Healthcare Reform and You

Too many Americans are uninsured. This is why “The Affordable Care Act was passed by Congress and then signed into law by the President on March 23rd, 2010.” The Supreme Court of the United States upheld this decision on June 28th, 2012. (

Whether one ideologically agrees with the law that was passed and upheld or not, the changes are going into effect as of January 1st, 2014. In the Opinion Offered, Chief Justice Roberts stated, “In 2010, Congress enacted the Patient Protection and Affordable Care Act, 124 Stat. 119. The Act aims to increase the number of Americans covered by health insurance and decrease the cost of health care. The Act’s 10 titles stretch over 900 pages and contain hundreds of provisions.

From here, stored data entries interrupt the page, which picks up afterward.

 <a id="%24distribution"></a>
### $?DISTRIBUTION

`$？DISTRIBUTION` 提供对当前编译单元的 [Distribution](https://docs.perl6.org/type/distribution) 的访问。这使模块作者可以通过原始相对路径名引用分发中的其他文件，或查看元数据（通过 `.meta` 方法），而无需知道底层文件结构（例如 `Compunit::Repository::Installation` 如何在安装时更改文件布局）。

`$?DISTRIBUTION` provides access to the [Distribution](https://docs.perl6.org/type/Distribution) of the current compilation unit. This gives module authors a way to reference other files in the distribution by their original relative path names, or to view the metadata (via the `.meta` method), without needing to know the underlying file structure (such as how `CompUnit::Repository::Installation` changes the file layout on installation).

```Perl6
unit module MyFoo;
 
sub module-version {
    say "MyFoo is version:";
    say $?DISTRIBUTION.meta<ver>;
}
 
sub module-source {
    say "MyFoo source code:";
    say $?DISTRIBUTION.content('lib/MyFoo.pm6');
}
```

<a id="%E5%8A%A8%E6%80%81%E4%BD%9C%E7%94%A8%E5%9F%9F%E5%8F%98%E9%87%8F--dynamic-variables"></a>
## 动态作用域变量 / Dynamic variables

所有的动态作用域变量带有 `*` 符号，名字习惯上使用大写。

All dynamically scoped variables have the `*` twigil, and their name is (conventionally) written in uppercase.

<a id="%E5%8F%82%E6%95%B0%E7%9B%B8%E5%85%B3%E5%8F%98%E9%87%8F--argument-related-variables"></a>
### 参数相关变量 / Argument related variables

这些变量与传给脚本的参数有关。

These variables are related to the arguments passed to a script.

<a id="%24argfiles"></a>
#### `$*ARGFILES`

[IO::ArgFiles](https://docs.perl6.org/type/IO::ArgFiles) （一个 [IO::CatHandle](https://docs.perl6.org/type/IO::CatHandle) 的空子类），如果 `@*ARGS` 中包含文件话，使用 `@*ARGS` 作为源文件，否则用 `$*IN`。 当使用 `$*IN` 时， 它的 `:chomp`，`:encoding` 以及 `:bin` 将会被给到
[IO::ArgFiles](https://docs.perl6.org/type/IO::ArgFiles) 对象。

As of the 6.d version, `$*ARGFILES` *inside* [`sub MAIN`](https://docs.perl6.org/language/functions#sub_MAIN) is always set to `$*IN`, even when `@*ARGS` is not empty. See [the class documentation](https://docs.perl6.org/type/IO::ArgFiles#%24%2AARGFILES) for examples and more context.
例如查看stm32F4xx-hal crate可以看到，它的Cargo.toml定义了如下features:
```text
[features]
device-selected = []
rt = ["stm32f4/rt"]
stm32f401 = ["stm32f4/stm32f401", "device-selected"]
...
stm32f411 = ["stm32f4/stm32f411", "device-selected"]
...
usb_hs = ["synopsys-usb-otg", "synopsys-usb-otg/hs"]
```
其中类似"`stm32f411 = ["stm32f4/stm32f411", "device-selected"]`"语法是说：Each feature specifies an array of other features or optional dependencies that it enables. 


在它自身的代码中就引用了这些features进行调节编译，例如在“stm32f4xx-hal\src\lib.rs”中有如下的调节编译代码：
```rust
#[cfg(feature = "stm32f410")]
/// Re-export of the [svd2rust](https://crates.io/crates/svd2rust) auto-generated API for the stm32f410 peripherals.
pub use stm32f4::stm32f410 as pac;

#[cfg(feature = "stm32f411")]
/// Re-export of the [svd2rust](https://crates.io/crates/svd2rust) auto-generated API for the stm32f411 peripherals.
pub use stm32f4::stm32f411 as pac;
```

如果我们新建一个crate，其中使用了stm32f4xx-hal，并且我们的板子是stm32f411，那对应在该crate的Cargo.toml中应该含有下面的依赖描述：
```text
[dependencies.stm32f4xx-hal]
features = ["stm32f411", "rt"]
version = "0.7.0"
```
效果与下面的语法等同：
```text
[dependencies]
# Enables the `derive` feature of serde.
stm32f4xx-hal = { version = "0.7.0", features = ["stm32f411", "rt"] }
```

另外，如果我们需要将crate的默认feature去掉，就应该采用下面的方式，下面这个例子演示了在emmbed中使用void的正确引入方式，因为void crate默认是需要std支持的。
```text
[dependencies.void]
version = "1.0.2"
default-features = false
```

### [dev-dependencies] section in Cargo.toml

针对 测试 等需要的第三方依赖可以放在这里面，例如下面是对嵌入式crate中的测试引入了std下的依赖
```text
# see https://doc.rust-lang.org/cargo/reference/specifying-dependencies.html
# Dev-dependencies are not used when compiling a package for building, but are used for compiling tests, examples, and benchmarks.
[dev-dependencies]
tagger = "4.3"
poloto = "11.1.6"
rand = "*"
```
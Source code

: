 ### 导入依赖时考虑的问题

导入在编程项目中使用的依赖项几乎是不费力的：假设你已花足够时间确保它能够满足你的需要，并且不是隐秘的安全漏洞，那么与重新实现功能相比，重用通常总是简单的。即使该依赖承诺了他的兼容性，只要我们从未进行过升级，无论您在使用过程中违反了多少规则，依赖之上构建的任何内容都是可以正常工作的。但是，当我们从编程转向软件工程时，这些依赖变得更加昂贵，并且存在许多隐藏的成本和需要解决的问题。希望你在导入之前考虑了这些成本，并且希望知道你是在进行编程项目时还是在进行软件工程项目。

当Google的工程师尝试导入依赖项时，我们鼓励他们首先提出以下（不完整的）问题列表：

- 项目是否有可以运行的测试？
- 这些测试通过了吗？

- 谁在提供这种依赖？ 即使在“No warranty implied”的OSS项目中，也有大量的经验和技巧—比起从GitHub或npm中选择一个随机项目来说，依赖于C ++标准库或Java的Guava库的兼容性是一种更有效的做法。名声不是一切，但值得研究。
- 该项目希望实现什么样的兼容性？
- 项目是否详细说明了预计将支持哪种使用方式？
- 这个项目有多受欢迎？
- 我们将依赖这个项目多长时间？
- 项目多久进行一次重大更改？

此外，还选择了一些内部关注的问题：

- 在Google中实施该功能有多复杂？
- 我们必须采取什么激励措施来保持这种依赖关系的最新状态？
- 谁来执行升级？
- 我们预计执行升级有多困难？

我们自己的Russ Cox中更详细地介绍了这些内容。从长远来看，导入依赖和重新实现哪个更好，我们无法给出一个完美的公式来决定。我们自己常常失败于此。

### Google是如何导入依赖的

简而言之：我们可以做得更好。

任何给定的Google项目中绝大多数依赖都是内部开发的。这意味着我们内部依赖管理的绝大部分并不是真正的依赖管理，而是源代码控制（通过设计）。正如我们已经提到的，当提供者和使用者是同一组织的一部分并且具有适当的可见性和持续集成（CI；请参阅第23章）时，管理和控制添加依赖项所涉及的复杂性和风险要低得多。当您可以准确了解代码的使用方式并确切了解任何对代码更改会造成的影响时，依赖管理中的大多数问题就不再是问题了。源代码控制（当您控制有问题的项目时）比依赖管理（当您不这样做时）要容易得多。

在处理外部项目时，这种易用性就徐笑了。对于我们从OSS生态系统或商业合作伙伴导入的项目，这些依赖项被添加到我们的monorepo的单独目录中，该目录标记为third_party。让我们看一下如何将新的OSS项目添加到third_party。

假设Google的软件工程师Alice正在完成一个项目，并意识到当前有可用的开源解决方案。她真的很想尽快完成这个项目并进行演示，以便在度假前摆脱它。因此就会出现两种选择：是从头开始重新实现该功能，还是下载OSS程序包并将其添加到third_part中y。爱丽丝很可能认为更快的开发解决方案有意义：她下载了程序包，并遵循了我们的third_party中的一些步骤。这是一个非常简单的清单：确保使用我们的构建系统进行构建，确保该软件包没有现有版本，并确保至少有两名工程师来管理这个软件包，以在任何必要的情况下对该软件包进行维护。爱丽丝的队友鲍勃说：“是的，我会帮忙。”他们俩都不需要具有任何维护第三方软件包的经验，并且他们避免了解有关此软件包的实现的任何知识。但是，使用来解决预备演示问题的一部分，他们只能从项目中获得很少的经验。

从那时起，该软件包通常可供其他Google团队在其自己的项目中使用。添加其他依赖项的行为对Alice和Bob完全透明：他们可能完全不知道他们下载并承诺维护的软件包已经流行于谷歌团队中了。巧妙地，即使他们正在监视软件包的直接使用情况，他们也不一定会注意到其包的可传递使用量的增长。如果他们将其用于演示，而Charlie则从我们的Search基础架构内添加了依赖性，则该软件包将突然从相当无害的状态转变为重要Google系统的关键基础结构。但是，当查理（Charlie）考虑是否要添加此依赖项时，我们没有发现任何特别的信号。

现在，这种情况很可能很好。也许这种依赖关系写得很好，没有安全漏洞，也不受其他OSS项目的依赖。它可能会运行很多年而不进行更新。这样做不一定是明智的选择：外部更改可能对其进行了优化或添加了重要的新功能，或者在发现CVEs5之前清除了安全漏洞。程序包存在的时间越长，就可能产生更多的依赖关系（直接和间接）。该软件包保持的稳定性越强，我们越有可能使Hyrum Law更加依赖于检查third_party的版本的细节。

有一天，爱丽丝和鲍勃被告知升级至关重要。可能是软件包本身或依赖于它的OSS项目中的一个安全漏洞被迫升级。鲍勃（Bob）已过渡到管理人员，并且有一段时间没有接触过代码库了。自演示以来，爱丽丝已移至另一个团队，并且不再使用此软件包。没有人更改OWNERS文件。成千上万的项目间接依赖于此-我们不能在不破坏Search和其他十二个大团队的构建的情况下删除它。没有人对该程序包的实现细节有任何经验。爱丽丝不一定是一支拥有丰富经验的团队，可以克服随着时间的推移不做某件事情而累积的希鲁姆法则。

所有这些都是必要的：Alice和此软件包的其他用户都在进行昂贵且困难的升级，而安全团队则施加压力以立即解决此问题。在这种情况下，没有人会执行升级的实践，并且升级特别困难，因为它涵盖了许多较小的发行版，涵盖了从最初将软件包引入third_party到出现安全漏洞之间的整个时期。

This case concerns constitutional challenges to two key provisions, commonly referred to as the individual mandate and the Medicaid expansion.”

“The individual mandate requires most Americans to maintain ‘minimum essential’ health insurance coverage…Beginning in 2014, those who do not comply with the mandate must make a ‘[s]hared responsibility payment’ to the Federal Government.”

Like it or not, it’s law now. So how does one move forward with a tentative understanding of a document 900 pages long about a topic as intricately difficult as the Insurance industry, and as interesting as watching grass grow? Truth is, mostly no one understands the intricacies of the document, including many from within the actual industry.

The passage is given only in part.